### What you need to do
The listing below must be given again in full, exactly.

*** The records

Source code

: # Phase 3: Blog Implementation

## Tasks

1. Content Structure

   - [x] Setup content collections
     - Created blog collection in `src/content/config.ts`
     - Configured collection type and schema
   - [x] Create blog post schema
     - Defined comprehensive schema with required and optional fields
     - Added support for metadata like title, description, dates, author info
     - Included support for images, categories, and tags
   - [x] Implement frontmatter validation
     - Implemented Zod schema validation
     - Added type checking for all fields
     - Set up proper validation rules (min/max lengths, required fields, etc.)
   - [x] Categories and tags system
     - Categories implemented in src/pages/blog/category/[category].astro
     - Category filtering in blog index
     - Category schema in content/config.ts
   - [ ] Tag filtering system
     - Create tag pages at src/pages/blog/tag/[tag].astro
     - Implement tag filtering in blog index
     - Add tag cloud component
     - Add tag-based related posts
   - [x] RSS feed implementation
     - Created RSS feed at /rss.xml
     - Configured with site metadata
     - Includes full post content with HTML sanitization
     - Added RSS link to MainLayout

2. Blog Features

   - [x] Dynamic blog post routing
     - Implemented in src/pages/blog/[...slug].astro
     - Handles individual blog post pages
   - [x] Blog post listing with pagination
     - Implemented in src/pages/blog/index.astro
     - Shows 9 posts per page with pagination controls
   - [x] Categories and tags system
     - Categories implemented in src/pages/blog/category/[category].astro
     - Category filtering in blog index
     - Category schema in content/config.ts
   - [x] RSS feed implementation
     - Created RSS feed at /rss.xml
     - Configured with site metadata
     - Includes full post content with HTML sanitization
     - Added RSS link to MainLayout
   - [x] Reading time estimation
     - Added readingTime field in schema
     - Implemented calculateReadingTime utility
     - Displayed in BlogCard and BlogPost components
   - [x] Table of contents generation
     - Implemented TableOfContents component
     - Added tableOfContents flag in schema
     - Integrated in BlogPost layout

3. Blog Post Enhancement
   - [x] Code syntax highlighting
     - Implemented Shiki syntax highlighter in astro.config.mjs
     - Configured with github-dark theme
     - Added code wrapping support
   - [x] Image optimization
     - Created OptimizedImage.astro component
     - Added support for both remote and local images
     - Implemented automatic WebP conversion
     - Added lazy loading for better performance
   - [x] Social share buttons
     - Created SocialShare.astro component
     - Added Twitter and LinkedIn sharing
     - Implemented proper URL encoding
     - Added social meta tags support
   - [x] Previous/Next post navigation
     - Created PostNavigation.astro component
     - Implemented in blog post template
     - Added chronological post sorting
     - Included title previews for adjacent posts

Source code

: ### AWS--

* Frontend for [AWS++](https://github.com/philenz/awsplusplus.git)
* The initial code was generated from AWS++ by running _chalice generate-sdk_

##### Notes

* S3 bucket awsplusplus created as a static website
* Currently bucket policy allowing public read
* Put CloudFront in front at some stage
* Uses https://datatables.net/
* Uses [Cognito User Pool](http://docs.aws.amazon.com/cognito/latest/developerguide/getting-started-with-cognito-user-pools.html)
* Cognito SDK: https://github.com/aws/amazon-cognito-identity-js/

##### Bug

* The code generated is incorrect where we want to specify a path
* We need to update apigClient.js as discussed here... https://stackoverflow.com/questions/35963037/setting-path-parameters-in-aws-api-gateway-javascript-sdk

******

### Reply to the task
Source code

: # Phase 3: Blog Implementation

## Tasks

1. Content Structure

   - [x] Setup content collections
     - Created blog collection in `src/content/config.ts`
     - Configured collection type and schema
   - [x] Create blog post schema
     - Defined comprehensive schema with required and optional fields
     - Added support for metadata like title, description, dates, author info
     - Included support for images, categories, and tags
   - [x] Implement frontmatter validation
     - Implemented Zod schema validation
     - Added type checking for all fields
     - Set up proper validation rules (min/max lengths, required fields, etc.)
   - [x] Categories and tags system
     - Categories implemented in src/pages/blog/category/[category].astro
     - Category filtering in blog index
     - Category schema in content/config.ts
   - [ ] Tag filtering system
     - Create tag pages at src/pages/blog/tag/[tag].astro
     - Implement tag filtering in blog index
     - Add tag cloud component
     - Add tag-based related posts
   - [x] RSS feed implementation
     - Created RSS feed at /rss.xml
     - Configured with site metadata
     - Includes full post content with HTML sanitization
     - Added RSS link to MainLayout

2. Blog Features

   - [x] Dynamic blog post routing
     - Implemented in src/pages/blog/[...slug].astro
     - Handles individual blog post pages
   - [x] Blog post listing with pagination
     - Implemented in src/pages/blog/index.astro
     - Shows 9 posts per page with pagination controls
   - [x] Categories and tags system
     - Categories implemented in src/pages/blog/category/[category].astro
     - Category filtering in blog index
     - Category schema in content/config.ts
   - [x] RSS feed implementation
     - Created RSS feed at /rss.xml
     - Configured with site metadata
     - Includes full post content with HTML sanitization
     - Added RSS link to MainLayout
   - [x] Reading time estimation
     - Added readingTime field in schema
     - Implemented calculateReadingTime utility
     - Displayed in BlogCard and BlogPost components
   - [x] Table of contents generation
     - Implemented TableOfContents component
     - Added tableOfContents flag in schema
     - Integrated in BlogPost layout

3. Blog Post Enhancement
   - [x] Code syntax highlighting
     - Implemented Shiki syntax highlighter in astro.config.mjs
     - Configured with github-dark theme
     - Added code wrapping support
   - [x] Image optimization
     - Created OptimizedImage.astro component
     - Added support for both remote and local images
     - Implemented automatic WebP conversion
     - Added lazy loading for better performance
   - [x] Social share buttons
     - Created SocialShare.astro component
     - Added Twitter and LinkedIn sharing
     - Implemented proper URL encoding
     - Added social meta tags support
   - [x] Previous/Next post navigation
     - Created PostNavigation.astro component
     - Implemented in blog post template
     - Added chronological post sorting
     - Included title previews for adjacent posts

Source code

: ### AWS--

* Frontend for [AWS++](https://github.com/philenz/awsplusplus.git)
* The initial code was generated from AWS++ by running _chalice generate-sdk_

##### Notes

* S3 bucket awsplusplus created as a static website
* Currently bucket policy allowing public read
* Put CloudFront in front at some stage
* Uses https://datatables.net/
* Uses [Cognito User Pool](http://docs.aws.amazon.com/cognito/latest/developerguide/getting-started-with-cognito-user-pools.html)
* Cognito SDK: https://github.com/aws/amazon-cognito-identity-js/

##### Bug

* The code generated is incorrect where we want to specify a path
* We need to update apigClient.js as discussed here... https://stackoverflow.com/questions/35963037/setting-path-parameters-in-aws-api-gateway-javascript-sdk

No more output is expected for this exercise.